◆ Extracted material:
+++

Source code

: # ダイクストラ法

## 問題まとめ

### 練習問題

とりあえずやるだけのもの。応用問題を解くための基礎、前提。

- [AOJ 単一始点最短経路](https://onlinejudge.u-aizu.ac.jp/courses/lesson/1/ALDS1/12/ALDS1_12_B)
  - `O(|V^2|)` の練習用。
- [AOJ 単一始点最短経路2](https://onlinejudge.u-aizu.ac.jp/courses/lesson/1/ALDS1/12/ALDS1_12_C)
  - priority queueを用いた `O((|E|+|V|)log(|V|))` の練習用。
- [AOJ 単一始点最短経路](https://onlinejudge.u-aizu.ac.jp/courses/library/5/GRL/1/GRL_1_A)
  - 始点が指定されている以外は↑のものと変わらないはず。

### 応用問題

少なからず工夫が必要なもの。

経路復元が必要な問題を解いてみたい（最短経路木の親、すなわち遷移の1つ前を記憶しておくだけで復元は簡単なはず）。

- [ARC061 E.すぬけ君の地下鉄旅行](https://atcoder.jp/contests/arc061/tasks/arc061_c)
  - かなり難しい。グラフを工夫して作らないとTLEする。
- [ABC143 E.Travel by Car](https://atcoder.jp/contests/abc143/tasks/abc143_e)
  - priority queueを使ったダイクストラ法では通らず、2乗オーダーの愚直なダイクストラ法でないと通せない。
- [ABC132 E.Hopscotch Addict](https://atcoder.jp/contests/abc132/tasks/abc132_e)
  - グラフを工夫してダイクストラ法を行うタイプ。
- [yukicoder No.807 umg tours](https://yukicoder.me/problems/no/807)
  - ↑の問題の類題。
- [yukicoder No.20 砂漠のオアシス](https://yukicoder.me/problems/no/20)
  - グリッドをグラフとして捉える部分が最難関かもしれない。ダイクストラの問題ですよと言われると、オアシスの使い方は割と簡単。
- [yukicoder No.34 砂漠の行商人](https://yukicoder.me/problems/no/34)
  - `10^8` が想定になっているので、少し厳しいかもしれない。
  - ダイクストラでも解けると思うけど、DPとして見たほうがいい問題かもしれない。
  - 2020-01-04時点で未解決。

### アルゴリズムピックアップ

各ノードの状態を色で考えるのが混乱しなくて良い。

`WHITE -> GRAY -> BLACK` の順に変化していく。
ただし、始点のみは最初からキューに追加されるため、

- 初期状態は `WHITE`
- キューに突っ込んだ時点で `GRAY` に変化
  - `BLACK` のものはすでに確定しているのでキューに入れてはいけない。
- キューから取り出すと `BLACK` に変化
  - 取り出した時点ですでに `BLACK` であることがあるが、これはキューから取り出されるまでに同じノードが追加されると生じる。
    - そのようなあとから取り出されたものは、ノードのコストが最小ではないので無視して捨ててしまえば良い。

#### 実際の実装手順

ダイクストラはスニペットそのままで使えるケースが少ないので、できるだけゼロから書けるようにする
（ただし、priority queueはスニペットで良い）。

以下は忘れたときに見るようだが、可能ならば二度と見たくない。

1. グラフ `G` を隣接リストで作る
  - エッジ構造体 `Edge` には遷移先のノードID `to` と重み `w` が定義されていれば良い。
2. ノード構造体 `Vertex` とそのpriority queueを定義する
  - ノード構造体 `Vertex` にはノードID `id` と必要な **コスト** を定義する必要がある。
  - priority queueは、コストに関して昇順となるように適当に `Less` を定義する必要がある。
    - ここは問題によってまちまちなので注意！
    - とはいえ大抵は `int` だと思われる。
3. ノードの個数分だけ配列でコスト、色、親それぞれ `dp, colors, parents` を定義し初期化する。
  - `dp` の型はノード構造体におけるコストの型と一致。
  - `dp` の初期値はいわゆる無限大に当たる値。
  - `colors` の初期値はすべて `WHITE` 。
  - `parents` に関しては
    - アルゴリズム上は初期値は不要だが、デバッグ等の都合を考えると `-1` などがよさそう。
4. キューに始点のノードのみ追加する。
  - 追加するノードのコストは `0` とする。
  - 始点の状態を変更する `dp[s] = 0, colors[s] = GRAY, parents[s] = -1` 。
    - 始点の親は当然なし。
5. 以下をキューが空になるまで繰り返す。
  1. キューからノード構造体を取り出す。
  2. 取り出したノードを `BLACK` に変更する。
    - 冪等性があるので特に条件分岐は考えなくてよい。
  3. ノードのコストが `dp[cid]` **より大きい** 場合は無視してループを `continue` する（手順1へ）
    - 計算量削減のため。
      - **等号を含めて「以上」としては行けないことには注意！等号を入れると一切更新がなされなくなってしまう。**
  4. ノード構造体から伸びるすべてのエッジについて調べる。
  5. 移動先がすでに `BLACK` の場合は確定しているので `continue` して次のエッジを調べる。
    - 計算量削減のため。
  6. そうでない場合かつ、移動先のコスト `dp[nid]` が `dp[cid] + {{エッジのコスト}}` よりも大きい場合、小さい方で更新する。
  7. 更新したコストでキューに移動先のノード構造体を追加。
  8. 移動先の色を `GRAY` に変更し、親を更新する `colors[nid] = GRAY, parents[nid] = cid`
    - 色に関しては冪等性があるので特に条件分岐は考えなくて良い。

+++

◆ Exercise details: Lines holding "BLACK" in the material above: report their number and nothing else.

◆ Task response: 6